Felkin himself was described by Hope Hughes, Chief of the Bristol temple in the 1930s, as “all things to all people.” He believed Christian Rosenkreutz was a real figure and an avatar, and he held firm faith in the Sun Masters as astral entities. Felkin also considered that he had met a master both in the astral and in the flesh, in the person of Sir Ponnambalam Ramanathan, Solicitor General of Ceylon. When Ramanathan traveled to England, he was celebrated as a living master, or as close as one could come to one, not so much for his direct teaching as for his inspirational presence. Notably, Farr, Bennett, and Crowley journeyed to Ceylon to study with him, regarding him as the highest form of teacher.
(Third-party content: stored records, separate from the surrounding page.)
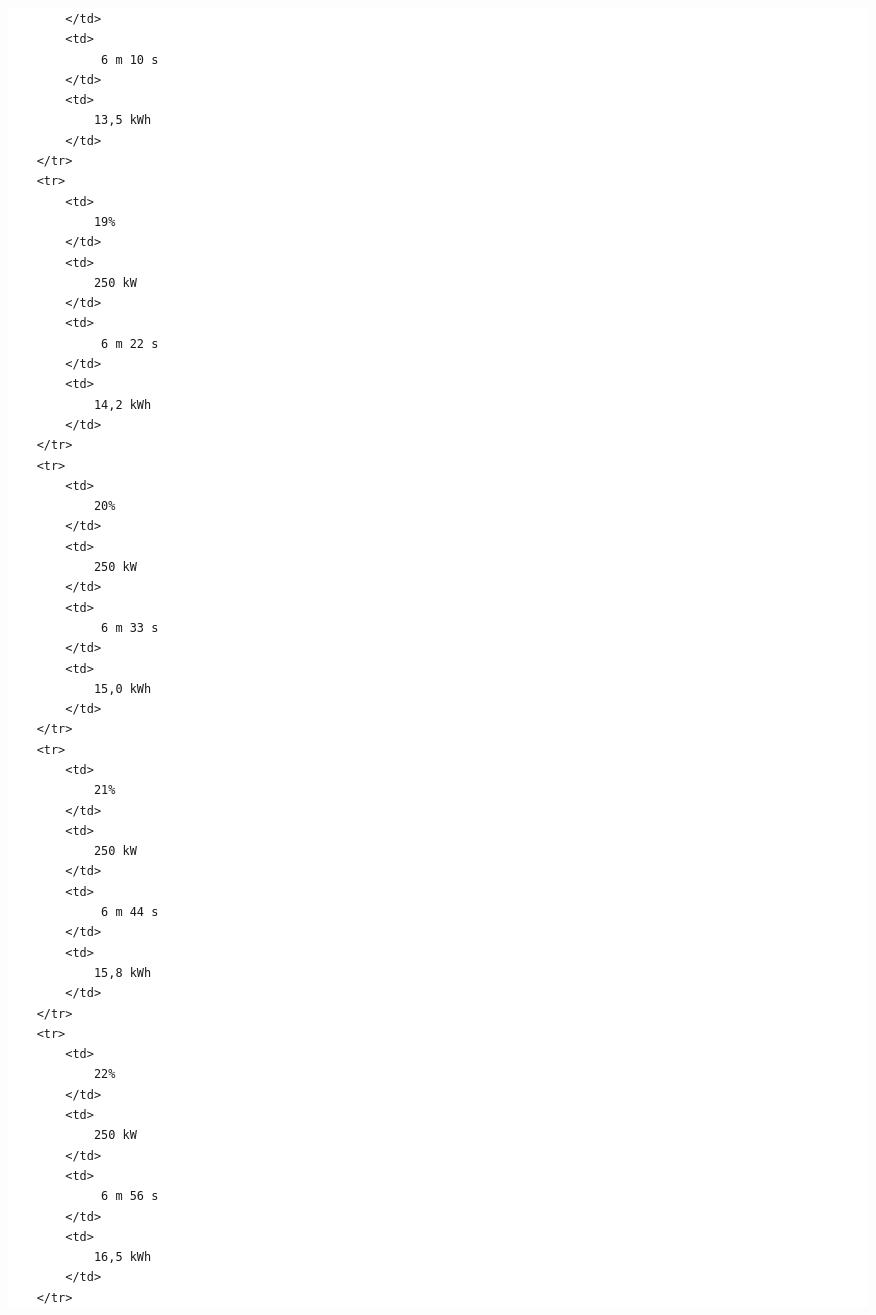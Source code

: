 			</td>
			<td>
				 6 m 10 s
			</td>
			<td>
				13,5 kWh
			</td>
		</tr>
		<tr>
			<td>
				19%
			</td>
			<td>
				250 kW
			</td>
			<td>
				 6 m 22 s
			</td>
			<td>
				14,2 kWh
			</td>
		</tr>
		<tr>
			<td>
				20%
			</td>
			<td>
				250 kW
			</td>
			<td>
				 6 m 33 s
			</td>
			<td>
				15,0 kWh
			</td>
		</tr>
		<tr>
			<td>
				21%
			</td>
			<td>
				250 kW
			</td>
			<td>
				 6 m 44 s
			</td>
			<td>
				15,8 kWh
			</td>
		</tr>
		<tr>
			<td>
				22%
			</td>
			<td>
				250 kW
			</td>
			<td>
				 6 m 56 s
			</td>
			<td>
				16,5 kWh
			</td>
		</tr>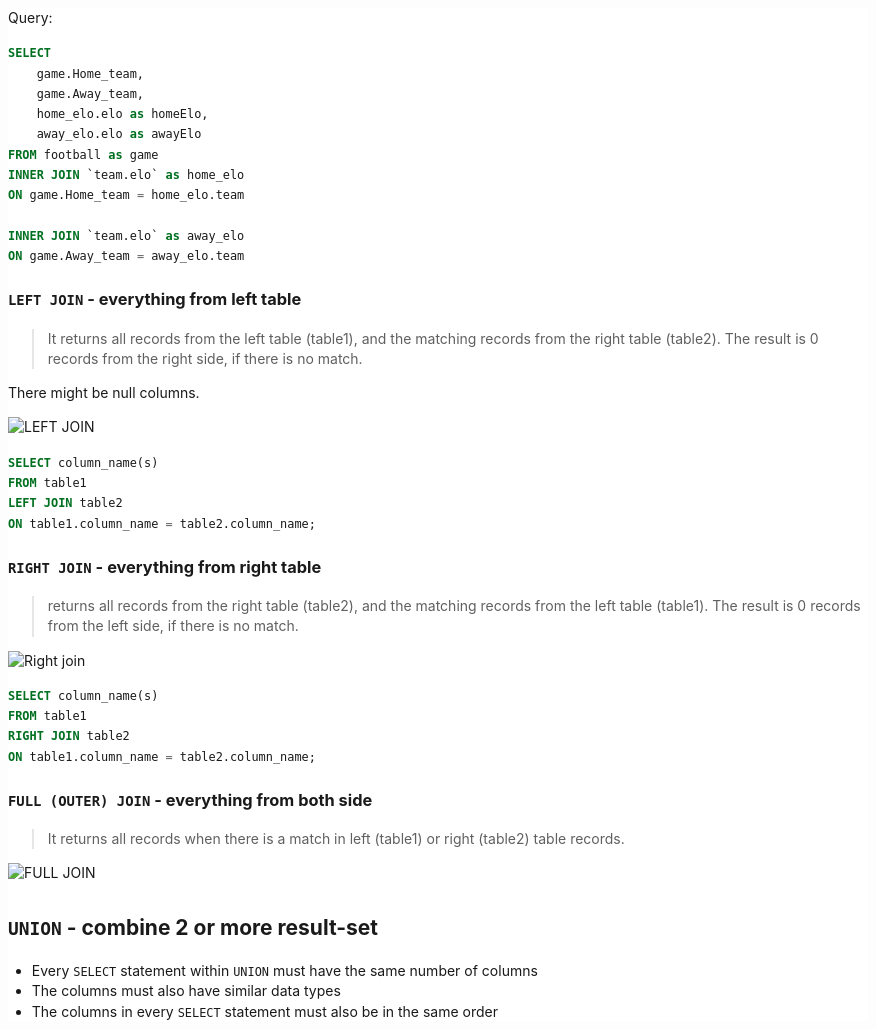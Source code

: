 Query:
```sql
SELECT 
    game.Home_team,
    game.Away_team,
    home_elo.elo as homeElo,
    away_elo.elo as awayElo
FROM football as game
INNER JOIN `team.elo` as home_elo
ON game.Home_team = home_elo.team

INNER JOIN `team.elo` as away_elo
ON game.Away_team = away_elo.team
```

### `LEFT JOIN` - everything from left table

> It returns all records from the left table (table1), and the matching records from the right table (table2). The result is 0 records from the right side, if there is no match.

There might be null columns.

![LEFT JOIN](https://www.w3schools.com/sql/img_leftjoin.gif) 

```sql
SELECT column_name(s)
FROM table1
LEFT JOIN table2
ON table1.column_name = table2.column_name;
```

### `RIGHT JOIN` - everything from right table

> returns all records from the right table (table2), and the matching records from the left table (table1). The result is 0 records from the left side, if there is no match.

![Right join](https://www.w3schools.com/sql/img_rightjoin.gif) 

```sql
SELECT column_name(s)
FROM table1
RIGHT JOIN table2
ON table1.column_name = table2.column_name;
```

### `FULL (OUTER) JOIN` - everything from both side

> It returns all records when there is a match in left (table1) or right (table2) table records.

![FULL JOIN](https://www.w3schools.com/sql/img_fulljoin.gif) 

## `UNION` - combine 2 or more result-set

- Every `SELECT` statement within `UNION` must have the same number of columns
- The columns must also have similar data types
- The columns in every `SELECT` statement must also be in the same order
After Felkin’s death, his wife continued the visionary tradition. In the late 1920s she reported an astral contact who foretold that a master would come to New Zealand to teach. Acting on this, she established the Tauhara Trust, acquiring a large parcel of land on the shores of Lake Taupo in the center of New Zealand’s North Island. Around 1936, Charles McDowell, a theosophist from Australia, received the same message and traveled to New Zealand to assist. Decades later, after the sale of Whare Ra in 1978, the proceeds were transferred to the Tauhara Trust, which became a conference center. The belief in the coming master remained strong among Whare Ra members well into the 1980s, even though no tangible evidence of such a figure ever appeared. Considerable money and effort went into preparing for the arrival of a Secret Chief in New Zealand, but to this day no master has manifested. The Tauhara Trust is now maintained by custodians whose beliefs differ from those of Whare Ra, and the original reason for its establishment has largely faded from memory.
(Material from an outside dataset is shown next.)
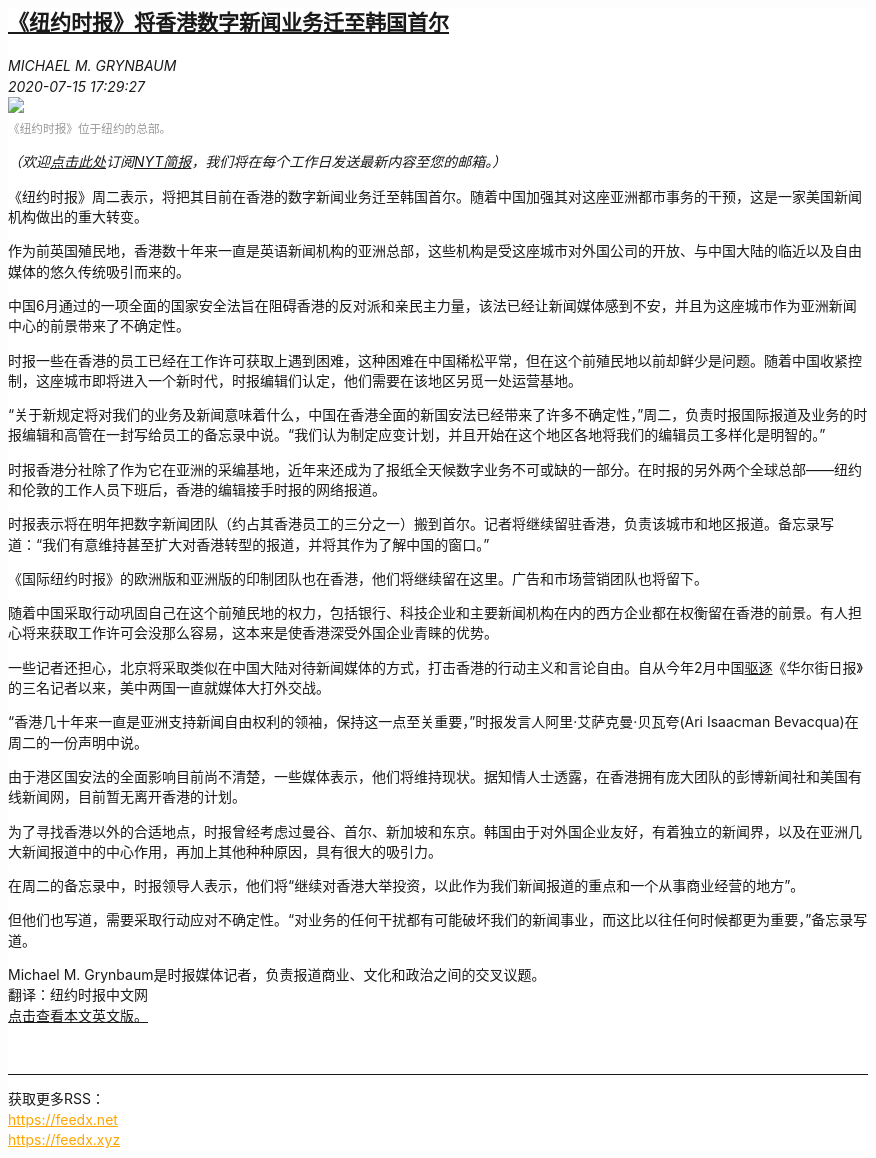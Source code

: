 
[《纽约时报》将香港数字新闻业务迁至韩国首尔](https://cn.nytimes.com/business/20200715/new-york-times-hong-kong/)
------

<div><i>MICHAEL M. GRYNBAUM<br>2020-07-15 17:29:27</i></div><img src="https://images.weserv.nl?url=static01.nyt.com/images/2020/07/14/business/14grynbaum-01/14grynbaum-01-articleLarge.jpg" width="100%"><div><small style="color: #999;">《纽约时报》位于纽约的总部。</small></div><p><i>（欢迎</i><a rel="nofollow" target="_blank" href="https://sso.nytcn.me/email/?source=top-right"><i>点击此处</i></a><i>订阅</i><a rel="nofollow" target="_blank" href="https://m.cn.nytimes.com/morning-brief/"><i>NYT简报</i></a><i>，我们将在每个工作日发送最新内容至您的邮箱。）</i></p><p>《纽约时报》周二表示，将把其目前在香港的数字新闻业务迁至韩国首尔。随着中国加强其对这座亚洲都市事务的干预，这是一家美国新闻机构做出的重大转变。</p><p>作为前英国殖民地，香港数十年来一直是英语新闻机构的亚洲总部，这些机构是受这座城市对外国公司的开放、与中国大陆的临近以及自由媒体的悠久传统吸引而来的。</p><p>中国6月通过的一项全面的国家安全法旨在阻碍香港的反对派和亲民主力量，该法已经让新闻媒体感到不安，并且为这座城市作为亚洲新闻中心的前景带来了不确定性。</p><p>时报一些在香港的员工已经在工作许可获取上遇到困难，这种困难在中国稀松平常，但在这个前殖民地以前却鲜少是问题。随着中国收紧控制，这座城市即将进入一个新时代，时报编辑们认定，他们需要在该地区另觅一处运营基地。</p><p>“关于新规定将对我们的业务及新闻意味着什么，中国在香港全面的新国安法已经带来了许多不确定性，”周二，负责时报国际报道及业务的时报编辑和高管在一封写给员工的备忘录中说。“我们认为制定应变计划，并且开始在这个地区各地将我们的编辑员工多样化是明智的。”</p><p>时报香港分社除了作为它在亚洲的采编基地，近年来还成为了报纸全天候数字业务不可或缺的一部分。在时报的另外两个全球总部——纽约和伦敦的工作人员下班后，香港的编辑接手时报的网络报道。</p><p>时报表示将在明年把数字新闻团队（约占其香港员工的三分之一）搬到首尔。记者将继续留驻香港，负责该城市和地区报道。备忘录写道：“我们有意维持甚至扩大对香港转型的报道，并将其作为了解中国的窗口。”</p><p>《国际纽约时报》的欧洲版和亚洲版的印制团队也在香港，他们将继续留在这里。广告和市场营销团队也将留下。</p><p>随着中国采取行动巩固自己在这个前殖民地的权力，包括银行、科技企业和主要新闻机构在内的西方企业都在权衡留在香港的前景。有人担心将来获取工作许可会没那么容易，这本来是使香港深受外国企业青睐的优势。</p><p>一些记者还担心，北京将采取类似在中国大陆对待新闻媒体的方式，打击香港的行动主义和言论自由。自从今年2月中国<a rel="nofollow" target="_blank" href="https://www.nytimes.com/2020/02/19/business/media/china-wall-street-journal.html">驱逐</a>《华尔街日报》的三名记者以来，美中两国一直就媒体大打外交战。</p><p>“香港几十年来一直是亚洲支持新闻自由权利的领袖，保持这一点至关重要，”时报发言人阿里·艾萨克曼·贝瓦夸(Ari Isaacman Bevacqua)在周二的一份声明中说。</p><p>由于港区国安法的全面影响目前尚不清楚，一些媒体表示，他们将维持现状。据知情人士透露，在香港拥有庞大团队的彭博新闻社和美国有线新闻网，目前暂无离开香港的计划。</p><p>为了寻找香港以外的合适地点，时报曾经考虑过曼谷、首尔、新加坡和东京。韩国由于对外国企业友好，有着独立的新闻界，以及在亚洲几大新闻报道中的中心作用，再加上其他种种原因，具有很大的吸引力。</p><p>在周二的备忘录中，时报领导人表示，他们将“继续对香港大举投资，以此作为我们新闻报道的重点和一个从事商业经营的地方”。</p><p>但他们也写道，需要采取行动应对不确定性。“对业务的任何干扰都有可能破坏我们的新闻事业，而这比以往任何时候都更为重要，”备忘录写道。</p><p>Michael M. Grynbaum是时报媒体记者，负责报道商业、文化和政治之间的交叉议题。<br/>翻译：纽约时报中文网<br/><a rel="nofollow" target="_blank" href="https://www.nytimes.com/2020/07/14/business/media/new-york-times-hong-kong.html">点击查看本文英文版。</a></p><br><hr><div>获取更多RSS：<br><a href="https://feedx.net" style="color:orange" target="_blank">https://feedx.net</a> <br><a href="https://feedx.xyz" style="color:orange" target="_blank">https://feedx.xyz</a><br></div>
Within the esoteric framework of the Golden Dawn and Stella Matutina, however, the Astral Masters and Secret Chiefs were profoundly real. For some, they were literal hidden adepts; for others, they were visionary guides encountered in altered states. The diversity of descriptions shows that the Astral Masters functioned as a mythic source of authority and inspiration, giving the orders legitimacy and a sense of connection to a timeless, invisible hierarchy of wisdom.